(Saved entries)
┄┄┄┄┄┄

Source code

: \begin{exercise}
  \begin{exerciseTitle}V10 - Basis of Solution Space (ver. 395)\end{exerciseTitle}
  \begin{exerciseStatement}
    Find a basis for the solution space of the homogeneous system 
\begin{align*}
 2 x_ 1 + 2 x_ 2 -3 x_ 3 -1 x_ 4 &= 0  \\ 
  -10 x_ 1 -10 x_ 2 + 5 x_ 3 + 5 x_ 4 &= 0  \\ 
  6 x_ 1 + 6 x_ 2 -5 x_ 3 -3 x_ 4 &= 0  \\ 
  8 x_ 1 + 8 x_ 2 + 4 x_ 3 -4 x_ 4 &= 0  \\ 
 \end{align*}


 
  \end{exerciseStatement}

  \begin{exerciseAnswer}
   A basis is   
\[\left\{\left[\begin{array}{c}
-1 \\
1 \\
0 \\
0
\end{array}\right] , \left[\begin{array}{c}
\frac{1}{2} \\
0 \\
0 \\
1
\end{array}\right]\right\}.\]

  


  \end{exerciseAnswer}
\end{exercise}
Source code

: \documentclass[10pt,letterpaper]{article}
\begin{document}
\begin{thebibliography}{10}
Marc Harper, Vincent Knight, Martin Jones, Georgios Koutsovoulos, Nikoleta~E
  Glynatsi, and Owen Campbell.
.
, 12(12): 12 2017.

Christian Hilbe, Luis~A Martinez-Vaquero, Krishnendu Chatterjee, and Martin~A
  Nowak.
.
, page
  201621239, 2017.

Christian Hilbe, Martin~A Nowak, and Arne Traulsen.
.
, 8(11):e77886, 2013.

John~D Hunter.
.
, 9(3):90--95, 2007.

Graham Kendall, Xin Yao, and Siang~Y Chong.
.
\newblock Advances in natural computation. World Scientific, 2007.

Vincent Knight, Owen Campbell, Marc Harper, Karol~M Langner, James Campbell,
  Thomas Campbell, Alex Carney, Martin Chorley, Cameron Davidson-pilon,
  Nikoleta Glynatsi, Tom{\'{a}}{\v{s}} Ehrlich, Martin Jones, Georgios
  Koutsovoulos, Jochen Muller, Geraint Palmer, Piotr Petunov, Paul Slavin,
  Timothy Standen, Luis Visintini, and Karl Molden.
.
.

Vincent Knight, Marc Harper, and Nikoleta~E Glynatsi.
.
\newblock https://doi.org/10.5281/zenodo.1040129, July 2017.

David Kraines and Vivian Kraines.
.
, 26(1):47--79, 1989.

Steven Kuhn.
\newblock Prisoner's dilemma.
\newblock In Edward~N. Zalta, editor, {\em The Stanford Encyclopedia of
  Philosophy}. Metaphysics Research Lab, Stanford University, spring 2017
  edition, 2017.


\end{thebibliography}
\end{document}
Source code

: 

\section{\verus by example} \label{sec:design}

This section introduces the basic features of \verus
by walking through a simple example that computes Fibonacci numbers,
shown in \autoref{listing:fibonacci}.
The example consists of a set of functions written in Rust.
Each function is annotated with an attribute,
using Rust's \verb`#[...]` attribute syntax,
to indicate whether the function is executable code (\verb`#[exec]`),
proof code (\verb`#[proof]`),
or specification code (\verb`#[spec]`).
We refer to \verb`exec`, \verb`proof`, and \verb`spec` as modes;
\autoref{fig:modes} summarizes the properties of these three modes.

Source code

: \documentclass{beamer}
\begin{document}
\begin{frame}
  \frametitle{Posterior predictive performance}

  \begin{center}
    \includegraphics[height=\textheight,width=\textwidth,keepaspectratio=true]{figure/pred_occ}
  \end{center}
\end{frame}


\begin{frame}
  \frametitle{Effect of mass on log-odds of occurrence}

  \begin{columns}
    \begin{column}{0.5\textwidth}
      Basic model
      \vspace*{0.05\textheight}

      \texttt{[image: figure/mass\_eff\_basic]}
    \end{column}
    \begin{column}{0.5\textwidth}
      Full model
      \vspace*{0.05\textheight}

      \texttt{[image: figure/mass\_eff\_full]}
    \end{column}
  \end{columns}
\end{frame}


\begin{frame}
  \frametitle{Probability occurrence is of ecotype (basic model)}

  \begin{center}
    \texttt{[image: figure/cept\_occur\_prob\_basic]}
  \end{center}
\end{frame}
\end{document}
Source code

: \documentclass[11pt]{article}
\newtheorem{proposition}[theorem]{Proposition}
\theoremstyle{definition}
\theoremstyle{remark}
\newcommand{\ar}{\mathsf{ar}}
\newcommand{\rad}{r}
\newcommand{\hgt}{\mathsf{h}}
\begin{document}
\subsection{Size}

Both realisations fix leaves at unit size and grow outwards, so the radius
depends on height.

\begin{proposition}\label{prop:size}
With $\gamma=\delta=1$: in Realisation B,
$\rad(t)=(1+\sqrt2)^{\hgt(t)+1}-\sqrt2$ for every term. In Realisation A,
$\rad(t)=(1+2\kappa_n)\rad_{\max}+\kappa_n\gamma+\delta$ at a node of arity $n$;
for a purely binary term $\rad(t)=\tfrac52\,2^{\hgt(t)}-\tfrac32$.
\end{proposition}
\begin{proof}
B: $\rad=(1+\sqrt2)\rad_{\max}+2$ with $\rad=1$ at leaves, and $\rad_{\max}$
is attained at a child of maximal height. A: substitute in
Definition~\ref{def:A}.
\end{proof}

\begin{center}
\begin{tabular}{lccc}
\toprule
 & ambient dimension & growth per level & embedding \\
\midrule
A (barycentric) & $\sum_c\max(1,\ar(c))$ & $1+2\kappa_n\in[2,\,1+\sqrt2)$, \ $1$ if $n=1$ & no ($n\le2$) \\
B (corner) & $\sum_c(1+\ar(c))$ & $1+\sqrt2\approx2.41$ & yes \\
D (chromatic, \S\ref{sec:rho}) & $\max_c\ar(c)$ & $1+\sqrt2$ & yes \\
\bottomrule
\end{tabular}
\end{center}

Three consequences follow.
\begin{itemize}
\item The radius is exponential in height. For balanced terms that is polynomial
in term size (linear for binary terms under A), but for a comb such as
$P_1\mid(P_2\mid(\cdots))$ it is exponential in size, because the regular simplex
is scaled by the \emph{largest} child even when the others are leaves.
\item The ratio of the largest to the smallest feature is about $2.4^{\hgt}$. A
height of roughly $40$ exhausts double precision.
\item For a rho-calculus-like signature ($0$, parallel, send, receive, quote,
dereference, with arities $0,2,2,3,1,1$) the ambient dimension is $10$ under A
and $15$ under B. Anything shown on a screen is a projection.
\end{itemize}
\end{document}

┄┄┄┄┄┄

Nothing in the entries above should differ when you return them in full.

Source code

: \begin{exercise}
  \begin{exerciseTitle}V10 - Basis of Solution Space (ver. 395)\end{exerciseTitle}
  \begin{exerciseStatement}
    Find a basis for the solution space of the homogeneous system 
\begin{align*}
 2 x_ 1 + 2 x_ 2 -3 x_ 3 -1 x_ 4 &= 0  \\ 
  -10 x_ 1 -10 x_ 2 + 5 x_ 3 + 5 x_ 4 &= 0  \\ 
  6 x_ 1 + 6 x_ 2 -5 x_ 3 -3 x_ 4 &= 0  \\ 
  8 x_ 1 + 8 x_ 2 + 4 x_ 3 -4 x_ 4 &= 0  \\ 
 \end{align*}


 
  \end{exerciseStatement}

  \begin{exerciseAnswer}
   A basis is   
\[\left\{\left[\begin{array}{c}
-1 \\
1 \\
0 \\
0
\end{array}\right] , \left[\begin{array}{c}
\frac{1}{2} \\
0 \\
0 \\
1
\end{array}\right]\right\}.\]

  


  \end{exerciseAnswer}
\end{exercise}
Source code

: \documentclass[10pt,letterpaper]{article}
\begin{document}
\begin{thebibliography}{10}
Marc Harper, Vincent Knight, Martin Jones, Georgios Koutsovoulos, Nikoleta~E
  Glynatsi, and Owen Campbell.
.
, 12(12): 12 2017.

Christian Hilbe, Luis~A Martinez-Vaquero, Krishnendu Chatterjee, and Martin~A
  Nowak.
.
, page
  201621239, 2017.

Christian Hilbe, Martin~A Nowak, and Arne Traulsen.
.
, 8(11):e77886, 2013.

John~D Hunter.
.
, 9(3):90--95, 2007.

Graham Kendall, Xin Yao, and Siang~Y Chong.
.
\newblock Advances in natural computation. World Scientific, 2007.

Vincent Knight, Owen Campbell, Marc Harper, Karol~M Langner, James Campbell,
  Thomas Campbell, Alex Carney, Martin Chorley, Cameron Davidson-pilon,
  Nikoleta Glynatsi, Tom{\'{a}}{\v{s}} Ehrlich, Martin Jones, Georgios
  Koutsovoulos, Jochen Muller, Geraint Palmer, Piotr Petunov, Paul Slavin,
  Timothy Standen, Luis Visintini, and Karl Molden.
.
.

Vincent Knight, Marc Harper, and Nikoleta~E Glynatsi.
.
\newblock https://doi.org/10.5281/zenodo.1040129, July 2017.

David Kraines and Vivian Kraines.
.
, 26(1):47--79, 1989.

Steven Kuhn.
\newblock Prisoner's dilemma.
\newblock In Edward~N. Zalta, editor, {\em The Stanford Encyclopedia of
  Philosophy}. Metaphysics Research Lab, Stanford University, spring 2017
  edition, 2017.


\end{thebibliography}
\end{document}
Source code

: 

\section{\verus by example} \label{sec:design}

This section introduces the basic features of \verus
by walking through a simple example that computes Fibonacci numbers,
shown in \autoref{listing:fibonacci}.
The example consists of a set of functions written in Rust.
Each function is annotated with an attribute,
using Rust's \verb`#[...]` attribute syntax,
to indicate whether the function is executable code (\verb`#[exec]`),
proof code (\verb`#[proof]`),
or specification code (\verb`#[spec]`).
We refer to \verb`exec`, \verb`proof`, and \verb`spec` as modes;
\autoref{fig:modes} summarizes the properties of these three modes.

Source code

: \documentclass{beamer}
\begin{document}
\begin{frame}
  \frametitle{Posterior predictive performance}

  \begin{center}
    \includegraphics[height=\textheight,width=\textwidth,keepaspectratio=true]{figure/pred_occ}
  \end{center}
\end{frame}


\begin{frame}
  \frametitle{Effect of mass on log-odds of occurrence}

  \begin{columns}
    \begin{column}{0.5\textwidth}
      Basic model
      \vspace*{0.05\textheight}

      \texttt{[image: figure/mass\_eff\_basic]}
    \end{column}
    \begin{column}{0.5\textwidth}
      Full model
      \vspace*{0.05\textheight}

      \texttt{[image: figure/mass\_eff\_full]}
    \end{column}
  \end{columns}
\end{frame}


\begin{frame}
  \frametitle{Probability occurrence is of ecotype (basic model)}

  \begin{center}
    \texttt{[image: figure/cept\_occur\_prob\_basic]}
  \end{center}
\end{frame}
\end{document}
Source code

: \documentclass[11pt]{article}
\newtheorem{proposition}[theorem]{Proposition}
\theoremstyle{definition}
\theoremstyle{remark}
\newcommand{\ar}{\mathsf{ar}}
\newcommand{\rad}{r}
\newcommand{\hgt}{\mathsf{h}}
\begin{document}
\subsection{Size}

Both realisations fix leaves at unit size and grow outwards, so the radius
depends on height.

\begin{proposition}\label{prop:size}
With $\gamma=\delta=1$: in Realisation B,
$\rad(t)=(1+\sqrt2)^{\hgt(t)+1}-\sqrt2$ for every term. In Realisation A,
$\rad(t)=(1+2\kappa_n)\rad_{\max}+\kappa_n\gamma+\delta$ at a node of arity $n$;
for a purely binary term $\rad(t)=\tfrac52\,2^{\hgt(t)}-\tfrac32$.
\end{proposition}
\begin{proof}
B: $\rad=(1+\sqrt2)\rad_{\max}+2$ with $\rad=1$ at leaves, and $\rad_{\max}$
is attained at a child of maximal height. A: substitute in
Definition~\ref{def:A}.
\end{proof}

\begin{center}
\begin{tabular}{lccc}
\toprule
 & ambient dimension & growth per level & embedding \\
\midrule
A (barycentric) & $\sum_c\max(1,\ar(c))$ & $1+2\kappa_n\in[2,\,1+\sqrt2)$, \ $1$ if $n=1$ & no ($n\le2$) \\
B (corner) & $\sum_c(1+\ar(c))$ & $1+\sqrt2\approx2.41$ & yes \\
D (chromatic, \S\ref{sec:rho}) & $\max_c\ar(c)$ & $1+\sqrt2$ & yes \\
\bottomrule
\end{tabular}
\end{center}

Three consequences follow.
\begin{itemize}
\item The radius is exponential in height. For balanced terms that is polynomial
in term size (linear for binary terms under A), but for a comb such as
$P_1\mid(P_2\mid(\cdots))$ it is exponential in size, because the regular simplex
is scaled by the \emph{largest} child even when the others are leaves.
\item The ratio of the largest to the smallest feature is about $2.4^{\hgt}$. A
height of roughly $40$ exhausts double precision.
\item For a rho-calculus-like signature ($0$, parallel, send, receive, quote,
dereference, with arities $0,2,2,3,1,1$) the ambient dimension is $10$ under A
and $15$ under B. Anything shown on a screen is a projection.
\end{itemize}
\end{document}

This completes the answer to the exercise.